There will be almost no new utility-scale solar in the US in 2017 following the cut to the investment tax credit (ITC), according to GTM Research.
The drop from 30% to 10% will means practically no new utility PV plants will come online during 2017, the firm’s senior vice president Shayle Kann told PV Tech.
“The ITC reduction is going to have the biggest immediate impact on the utility scale sector. What are going to see is a huge boom in installations completed in 2016 and then a complete collapse in 2017,” said Kann.
“Some of the developers that are signing PPAs that start in 2018 or 2019 are still planning on constructing the projects in 2016 but then use a variety of ways through which they can bridge those few difficult years,” Kann said.
With deals with utilities all ready in place for after the ITC drop, developers who want to build before then need a revenue source for the interim.
“There’s two main ways. The first is what is called a merchant nose, so it’s a merchant project selling wholesale merchant power for a few years until the PPA kicks in.”

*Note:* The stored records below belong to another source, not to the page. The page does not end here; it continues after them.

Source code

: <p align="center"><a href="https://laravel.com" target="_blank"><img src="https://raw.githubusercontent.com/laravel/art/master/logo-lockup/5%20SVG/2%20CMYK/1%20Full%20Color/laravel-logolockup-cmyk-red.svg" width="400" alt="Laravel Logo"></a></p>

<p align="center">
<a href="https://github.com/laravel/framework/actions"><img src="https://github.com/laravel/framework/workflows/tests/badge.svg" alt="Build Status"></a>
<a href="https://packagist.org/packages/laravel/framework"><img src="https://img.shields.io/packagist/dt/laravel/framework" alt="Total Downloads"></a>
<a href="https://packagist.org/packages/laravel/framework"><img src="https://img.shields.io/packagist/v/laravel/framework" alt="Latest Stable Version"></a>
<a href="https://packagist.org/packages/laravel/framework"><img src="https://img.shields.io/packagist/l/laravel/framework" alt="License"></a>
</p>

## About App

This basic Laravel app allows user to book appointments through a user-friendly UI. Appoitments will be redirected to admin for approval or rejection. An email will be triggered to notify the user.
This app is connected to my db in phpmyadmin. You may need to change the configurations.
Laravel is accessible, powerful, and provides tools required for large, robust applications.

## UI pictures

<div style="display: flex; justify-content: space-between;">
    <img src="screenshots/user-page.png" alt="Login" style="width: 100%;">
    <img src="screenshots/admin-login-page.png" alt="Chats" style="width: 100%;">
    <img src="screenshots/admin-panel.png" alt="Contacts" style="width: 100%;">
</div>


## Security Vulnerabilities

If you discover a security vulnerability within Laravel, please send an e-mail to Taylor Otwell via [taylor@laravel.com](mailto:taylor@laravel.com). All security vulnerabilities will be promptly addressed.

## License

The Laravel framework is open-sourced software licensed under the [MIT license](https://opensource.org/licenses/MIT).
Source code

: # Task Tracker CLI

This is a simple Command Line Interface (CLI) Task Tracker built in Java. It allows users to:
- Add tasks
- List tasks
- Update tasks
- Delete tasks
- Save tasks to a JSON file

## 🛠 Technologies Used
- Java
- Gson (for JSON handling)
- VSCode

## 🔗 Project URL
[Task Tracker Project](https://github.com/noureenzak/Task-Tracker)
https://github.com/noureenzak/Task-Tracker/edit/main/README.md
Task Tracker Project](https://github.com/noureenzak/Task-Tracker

This involves more risk and more effort but should offer better returns until an appealing long-term PPA is on offer.
“The other is a bridge PPA, which is a short PPA that might last a few years with a different utility and at a lower rate before the full, longer term PPA begins,” he explained.
Merchant power plants have already gained a foothold in the US. First Solar completed an 18MW merchant plant in Texas earlier this week.